Average Days of Burn
Average Days of Burn is defined as the average number of days remaining until coal stocks reach zero if no further deliveries of coal are made. These data have been calculated using only the population of coal plants present in the monthly Form EIA-923. This includes 1) coal plants that have generators with a primary fuel of bituminous coal (including anthracite) or subbituminous, and 2) are in the Electric Power Sector (as defined in the above "Sector definitions"). Excluded are plants with primary fuel of lignite and waste coal, mine mouth plants, and out of service plants. Coal storage terminals and the related plants that they serve are aggregated into one entity for the calculation of Average Days of Burn, as are plants that share stockpiles.
Average days of burn is computed as follows: End of month stocks for the current (data) month, divided by the average burn per day. Average burn per day is the average of the three previous years’ consumption as reported on the Form EIA-923.

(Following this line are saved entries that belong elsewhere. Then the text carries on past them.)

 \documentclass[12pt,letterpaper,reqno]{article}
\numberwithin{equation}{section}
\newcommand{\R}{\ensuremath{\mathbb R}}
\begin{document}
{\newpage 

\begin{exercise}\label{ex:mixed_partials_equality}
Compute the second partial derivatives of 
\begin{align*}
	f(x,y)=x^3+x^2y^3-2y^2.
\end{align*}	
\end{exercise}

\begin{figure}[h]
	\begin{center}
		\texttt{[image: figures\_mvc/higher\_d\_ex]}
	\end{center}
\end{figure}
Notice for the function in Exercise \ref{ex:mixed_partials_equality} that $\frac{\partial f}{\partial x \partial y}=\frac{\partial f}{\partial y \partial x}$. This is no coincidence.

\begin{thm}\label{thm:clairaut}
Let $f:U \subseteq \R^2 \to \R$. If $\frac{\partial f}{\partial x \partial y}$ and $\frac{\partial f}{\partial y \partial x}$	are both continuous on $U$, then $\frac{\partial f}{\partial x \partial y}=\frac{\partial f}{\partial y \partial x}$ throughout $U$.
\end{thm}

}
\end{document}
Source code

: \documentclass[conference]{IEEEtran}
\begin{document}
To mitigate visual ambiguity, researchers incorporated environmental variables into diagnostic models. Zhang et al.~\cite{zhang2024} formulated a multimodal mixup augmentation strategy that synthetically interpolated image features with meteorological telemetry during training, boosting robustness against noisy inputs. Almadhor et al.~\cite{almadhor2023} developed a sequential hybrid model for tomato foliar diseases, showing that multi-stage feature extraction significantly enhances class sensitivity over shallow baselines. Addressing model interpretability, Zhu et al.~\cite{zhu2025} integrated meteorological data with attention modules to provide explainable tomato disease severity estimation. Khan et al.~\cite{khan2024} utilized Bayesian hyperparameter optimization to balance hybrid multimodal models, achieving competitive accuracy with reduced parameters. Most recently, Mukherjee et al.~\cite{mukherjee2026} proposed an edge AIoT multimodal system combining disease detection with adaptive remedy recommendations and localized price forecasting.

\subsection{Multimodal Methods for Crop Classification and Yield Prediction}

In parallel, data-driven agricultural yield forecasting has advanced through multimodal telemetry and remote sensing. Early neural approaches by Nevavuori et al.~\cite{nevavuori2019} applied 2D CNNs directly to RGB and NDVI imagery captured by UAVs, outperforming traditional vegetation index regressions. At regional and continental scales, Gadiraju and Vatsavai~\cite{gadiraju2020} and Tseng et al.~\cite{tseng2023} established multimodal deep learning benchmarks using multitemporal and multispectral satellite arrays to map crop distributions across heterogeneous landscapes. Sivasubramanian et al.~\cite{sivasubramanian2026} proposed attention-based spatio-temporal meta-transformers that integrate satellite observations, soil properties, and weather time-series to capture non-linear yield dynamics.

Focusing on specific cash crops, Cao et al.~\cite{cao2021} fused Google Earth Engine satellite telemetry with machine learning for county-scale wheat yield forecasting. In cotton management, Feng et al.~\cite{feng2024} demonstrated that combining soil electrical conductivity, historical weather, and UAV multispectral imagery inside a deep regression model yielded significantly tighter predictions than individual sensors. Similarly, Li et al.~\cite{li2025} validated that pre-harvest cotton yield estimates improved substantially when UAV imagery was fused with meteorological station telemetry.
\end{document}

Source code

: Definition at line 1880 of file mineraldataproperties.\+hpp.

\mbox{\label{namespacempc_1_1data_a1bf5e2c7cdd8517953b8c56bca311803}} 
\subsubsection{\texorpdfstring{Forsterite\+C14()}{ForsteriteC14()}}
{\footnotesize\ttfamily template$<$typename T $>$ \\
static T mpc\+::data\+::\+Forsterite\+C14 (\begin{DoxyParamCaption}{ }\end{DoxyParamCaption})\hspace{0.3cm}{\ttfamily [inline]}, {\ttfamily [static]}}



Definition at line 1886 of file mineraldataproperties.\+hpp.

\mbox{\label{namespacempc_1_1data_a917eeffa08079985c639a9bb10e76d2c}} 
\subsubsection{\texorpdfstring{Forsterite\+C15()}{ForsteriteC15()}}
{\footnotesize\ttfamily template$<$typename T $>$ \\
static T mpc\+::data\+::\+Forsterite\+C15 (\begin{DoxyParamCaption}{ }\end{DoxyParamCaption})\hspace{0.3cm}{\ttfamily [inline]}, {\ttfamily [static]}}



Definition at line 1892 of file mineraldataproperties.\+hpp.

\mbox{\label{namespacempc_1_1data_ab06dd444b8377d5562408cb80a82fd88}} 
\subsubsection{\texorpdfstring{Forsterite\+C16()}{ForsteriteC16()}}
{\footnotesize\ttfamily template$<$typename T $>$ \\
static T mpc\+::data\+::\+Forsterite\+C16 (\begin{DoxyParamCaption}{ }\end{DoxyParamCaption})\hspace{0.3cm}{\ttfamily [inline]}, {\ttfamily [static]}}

These data are displayed by coal rank and by zone. Each zone has been formed by combining the following Census Divisions:
- "Northeast" — New England, Middle Atlantic
- "South" — South Atlantic, East South Central
- "Midwest" — West North Central, East North Central
- "West" — Mountain, West South Central, Pacific Contiguous
Coal Stocks vs. Days of Burn Stocks
The coal stocks data presented at the top of the Fossil Fuel Stocks section (“Coal Stocks”) will differ from the coal stocks presented in the Days of Burn section (“DOB Stocks”) at the bottom of the Fossil Fuel Stocks section. This occurs because Coal Stocks include the entire population of coal plants that report on both the annual and monthly Form EIA-923. The DOB Stocks only include coal plants that report on the monthly Form EIA-923 and have a primary fuel of bituminous (including anthracite) or subbituminous as reported on the Form EIA-860.